Maersk Cuts 9% of Asia-Europe Capacity to Restore Profits

Maersk Line, the world’s largest container carrier, said it will cut 9 percent of its shipping capacity on Asia to Europe, its largest trade route, in an effort to restore profitability.

Maersk Line will take out the ships by setting up a vessel-sharing agreement with CMA-CGM SA, the world’s third-largest carrier, the Copenhagen-based company said today by e-mail. Maersk Line didn’t specify what it will do with the ships and declined to comment further pending its Feb. 27 earnings report.

Container lines have been losing money as freight rates plunged after the shipping industry added too many ships in anticipation of a trade recovery. Maersk said today it will consider additional measures to cut capacity, including changing time-charter agreements, laying up vessels and sailing slower where possible.

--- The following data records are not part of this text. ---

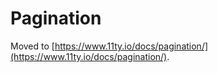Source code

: # Pagination

Moved to [https://www.11ty.io/docs/pagination/](https://www.11ty.io/docs/pagination/).

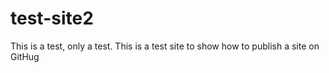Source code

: # test-site2
This is a test, only a test. This is a test site to show how to publish a site on GitHug
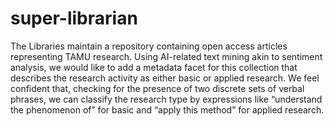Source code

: # super-librarian
The Libraries maintain a repository containing open access articles representing TAMU research. Using AI-related text mining akin to sentiment analysis, we would like to add a metadata facet for this collection that describes the research activity as either basic or applied research. We feel confident that, checking for the presence of two discrete sets of verbal phrases, we can classify the research type by expressions like “understand the phenomenon of” for basic and “apply this method” for applied research.
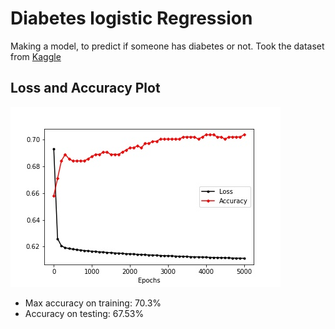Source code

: # Diabetes logistic Regression
Making a model, to predict if someone has diabetes or not. Took the dataset from [Kaggle](https://www.kaggle.com/datasets/mathchi/diabetes-data-set)
## Loss and Accuracy Plot
![error accuracy plot](./img/error_acc_plot.jpg)
- Max accuracy on training: 70.3%
- Accuracy on testing: 67.53%
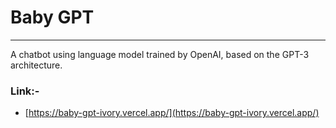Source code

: # Baby GPT

---

A chatbot using language model trained by OpenAI, based on the GPT-3 architecture.

### Link:-

-  [https://baby-gpt-ivory.vercel.app/](https://baby-gpt-ivory.vercel.app/)

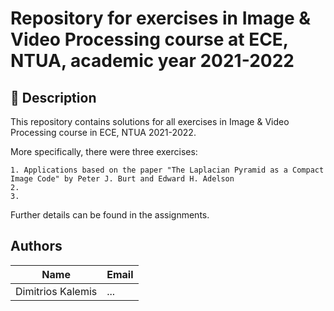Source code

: # Repository for exercises in Image & Video Processing course at ECE, NTUA, academic year 2021-2022

## 📜 Description
This repository contains solutions for all exercises in Image & Video Processing course in ECE, NTUA 2021-2022.

More specifically, there were three exercises:

    1. Applications based on the paper "The Laplacian Pyramid as a Compact Image Code" by Peter J. Burt and Edward H. Adelson
    2.
    3.

Further details can be found in the assignments.

## Authors

| Name | Email |
| --- | --- |
| Dimitrios Kalemis | ... |
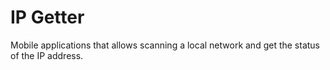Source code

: # IP Getter

Mobile applications that allows scanning a local network and get the status of the IP address.
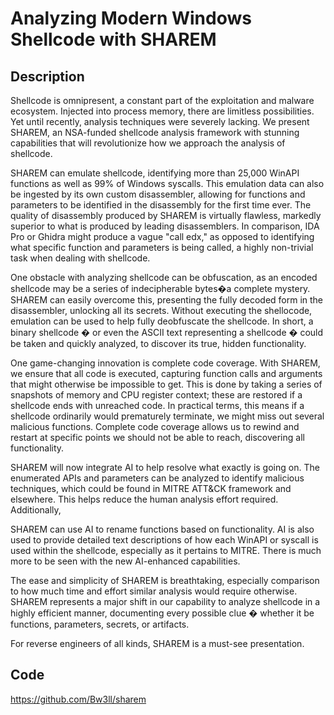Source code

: # Analyzing Modern Windows Shellcode with SHAREM

## Description
Shellcode is omnipresent, a constant part of the exploitation and malware ecosystem. Injected into process memory, there are limitless possibilities. Yet until recently, analysis techniques were severely lacking. We present SHAREM, an NSA-funded shellcode analysis framework with stunning capabilities that will revolutionize how we approach the analysis of shellcode.

SHAREM can emulate shellcode, identifying more than 25,000 WinAPI functions as well as 99% of Windows syscalls. This emulation data can also be ingested by its own custom disassembler, allowing for functions and parameters to be identified in the disassembly for the first time ever. The quality of disassembly produced by SHAREM is virtually flawless, markedly superior to what is produced by leading disassemblers. In comparison, IDA Pro or Ghidra might produce a vague "call edx," as opposed to identifying what specific function and parameters is being called, a  highly non-trivial task when dealing with shellcode.

One obstacle with analyzing shellcode can be obfuscation, as an encoded shellcode may be a series of indecipherable bytes�a complete mystery. SHAREM can easily overcome this, presenting the fully decoded form in the disassembler, unlocking all its secrets. Without executing the shellocode, emulation can be used to help fully deobfuscate the shellcode. In short, a binary shellcode � or even the ASCII text representing a shellcode � could be taken and quickly analyzed, to discover its true, hidden functionality.

One game-changing innovation is complete code coverage. With SHAREM, we ensure that all code is executed, capturing function calls and arguments that might otherwise be impossible to get. This is done by taking a series of snapshots of memory and CPU register context; these are restored if a shellcode ends with unreached code. In practical terms, this means if a shellcode ordinarily would prematurely terminate, we might miss out several malicious functions. Complete code coverage allows us to rewind and restart at specific points we should not be able to reach, discovering all functionality.

SHAREM will now integrate AI to help resolve what exactly is going on. The enumerated APIs and parameters can be analyzed to identify malicious techniques, which could be found in MITRE ATT&CK framework and elsewhere. This helps reduce the human analysis effort required. Additionally,

SHAREM can use AI to rename functions based on functionality. AI is also used to provide detailed text descriptions of how each WinAPI or syscall is used within the shellcode, especially as it pertains to MITRE. There is much more to be seen with the new AI-enhanced capabilities.

The ease and simplicity of SHAREM is breathtaking, especially comparison to how much time and effort similar analysis would require otherwise. SHAREM represents a major shift in our capability to analyze shellcode in a highly efficient manner, documenting every possible clue � whether it be functions, parameters, secrets, or artifacts.

For reverse engineers of all kinds, SHAREM is a must-see presentation.

## Code
https://github.com/Bw3ll/sharem

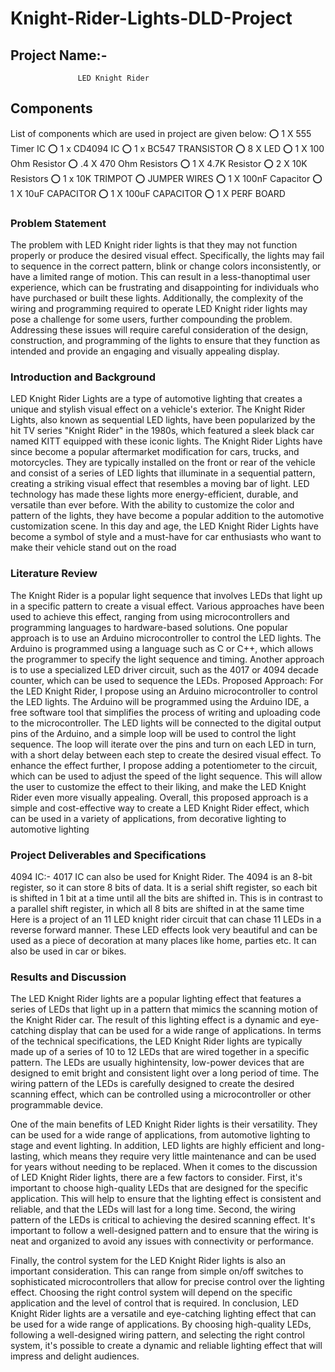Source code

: #  Knight-Rider-Lights-DLD-Project

## Project Name:-
                   LED Knight Rider
## Components

List of components which are used in project are given below:
⭕ 1 X 555 Timer IC
⭕ 1 x CD4094 IC
⭕ 1 x BC547 TRANSISTOR
⭕ 8 X LED
⭕ 1 X 100 Ohm Resistor
⭕ .4 X 470 Ohm Resistors
⭕ 1 X 4.7K Resistor
⭕ 2 X 10K Resistors
⭕ 1 x 10K TRIMPOT
⭕ JUMPER WIRES
⭕ 1 X 100nF Capacitor
⭕ 1 X 10uF CAPACITOR
⭕ 1 X 100uF CAPACITOR
⭕ 1 X PERF BOARD

### Problem Statement
The problem with LED Knight rider lights is that they may not function properly or produce the desired visual effect. Specifically, the lights may fail to sequence in the correct pattern, blink or change colors inconsistently, or have a limited range of motion. This can result in a less-thanoptimal user experience, which can be frustrating and disappointing for individuals who have purchased or built these lights. Additionally, the complexity of the wiring and programming required to operate LED Knight rider lights may pose a challenge for some users, further compounding the problem. Addressing these issues will require careful consideration of the design, construction, and programming of the lights to ensure that they function as intended and provide an engaging and visually appealing display.
### Introduction and Background
LED Knight Rider Lights are a type of automotive lighting that creates a unique and stylish visual effect on a vehicle's exterior. The Knight Rider Lights, also known as sequential LED lights, have been popularized by the hit TV series "Knight Rider" in the 1980s, which featured a sleek black car named KITT equipped with these iconic lights.
The Knight Rider Lights have since become a popular aftermarket modification for cars, trucks, and motorcycles. They are typically installed on the front or rear of the vehicle and consist of a series of LED lights that illuminate in a sequential pattern, creating a striking visual effect that resembles a moving bar of light.
LED technology has made these lights more energy-efficient, durable, and versatile than ever before. With the ability to customize the color and pattern of the lights, they have become a popular addition to the automotive customization scene.
In this day and age, the LED Knight Rider Lights have become a symbol of style and a must-have for car enthusiasts who want to make their vehicle stand out on the road
### Literature Review
The Knight Rider is a popular light sequence that involves LEDs that light up in a specific pattern to create a visual effect. Various approaches have been used to achieve this effect, ranging from using microcontrollers and programming languages to hardware-based solutions.
One popular approach is to use an Arduino microcontroller to control the LED lights. The Arduino is programmed using a language such as C or C++, which allows the programmer to specify the light sequence and timing. Another approach is to use a specialized LED driver circuit, such as the 4017 or 4094 decade counter, which can be used to sequence the LEDs.
Proposed Approach:
For the LED Knight Rider, I propose using an Arduino microcontroller to control the LED lights. The Arduino will be programmed using the Arduino IDE, a free software tool that simplifies the process of writing and uploading code to the microcontroller.
The LED lights will be connected to the digital output pins of the Arduino, and a simple loop will be used to control the light sequence. The loop will iterate over the pins and turn on each LED in turn, with a short delay between each step to create the desired visual effect.
To enhance the effect further, I propose adding a potentiometer to the circuit, which can be used to adjust the speed of the light sequence. This will allow the user to customize the effect to their liking, and make the LED Knight Rider even more visually appealing.
Overall, this proposed approach is a simple and cost-effective way to create a LED Knight Rider effect, which can be used in a variety of applications, from decorative lighting to automotive lighting

### Project Deliverables and Specifications
4094 IC:-
4017 IC can also be used for Knight Rider.
The 4094 is an 8-bit register, so it can store 8 bits of data. It is a serial shift register, so each bit is shifted in 1 bit at a time until all the bits are shifted in. This is in contrast to a parallel shift register, in which all 8 bits are shifted in at the same time
Here is a project of an 11 LED knight rider circuit that can chase 11 LEDs in a reverse forward manner. These LED effects look very beautiful and can be used as a piece of decoration at many places like home, parties etc. It can also be used in car or bikes.

### Results and Discussion 
The LED Knight Rider lights are a popular lighting effect that features a series of LEDs that light up in a pattern that mimics the scanning motion of the Knight Rider car. The result of this lighting effect is a dynamic and eye-catching display that can be used for a wide range of applications.
In terms of the technical specifications, the LED Knight Rider lights are typically made up of a series of 10 to 12 LEDs that are wired together in a specific pattern. The LEDs are usually highintensity, low-power devices that are designed to emit bright and consistent light over a long period of time. The wiring pattern of the LEDs is carefully designed to create the desired scanning effect, which can be controlled using a microcontroller or other programmable device.

One of the main benefits of LED Knight Rider lights is their versatility. They can be used for a wide range of applications, from automotive lighting to stage and event lighting. In addition, LED lights are highly efficient and long-lasting, which means they require very little maintenance and can be used for years without needing to be replaced.
When it comes to the discussion of LED Knight Rider lights, there are a few factors to consider. First, it's important to choose high-quality LEDs that are designed for the specific application. This will help to ensure that the lighting effect is consistent and reliable, and that the LEDs will last for a long time.
Second, the wiring pattern of the LEDs is critical to achieving the desired scanning effect. It's important to follow a well-designed pattern and to ensure that the wiring is neat and organized to avoid any issues with connectivity or performance.

Finally, the control system for the LED Knight Rider lights is also an important consideration. This can range from simple on/off switches to sophisticated microcontrollers that allow for precise control over the lighting effect. Choosing the right control system will depend on the specific application and the level of control that is required.
In conclusion, LED Knight Rider lights are a versatile and eye-catching lighting effect that can be used for a wide range of applications. By choosing high-quality LEDs, following a well-designed wiring pattern, and selecting the right control system, it's possible to create a dynamic and reliable lighting effect that will impress and delight audiences.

“We believe this signals a clear change in market strategy from Maersk, and should be positive for rates and utilization on the Asia-Europe trade,” Lars Erich Nilsen, an analyst at Oslo-based Fearnley Fonds ASA, said in an e-mailed note. “Maersk is now even open to lay-ups, which it recently was not.”

Nils Smedegaard Andersen, chief executive officer of parent A.P. Moeller-Maersk A/S, said in November the unit wouldn’t cut capacity because its size meant it could outlast rivals during periods of losses. In 2009, the first year the industry failed to turn a profit since the 1970s, Maersk Line and other carriers cut capacity to help restore profits a year later.

Losing Money

Maersk and all carriers on the Asia to North Europe route have lost money since the third quarter of 2011, Philip Damas, a director at Drewry Shipping Consultants Ltd., said today. Vessel use on the route has been at 83 percent so far this year, and lines typically don’t make money until the rate rises above 85 percent, Damas said.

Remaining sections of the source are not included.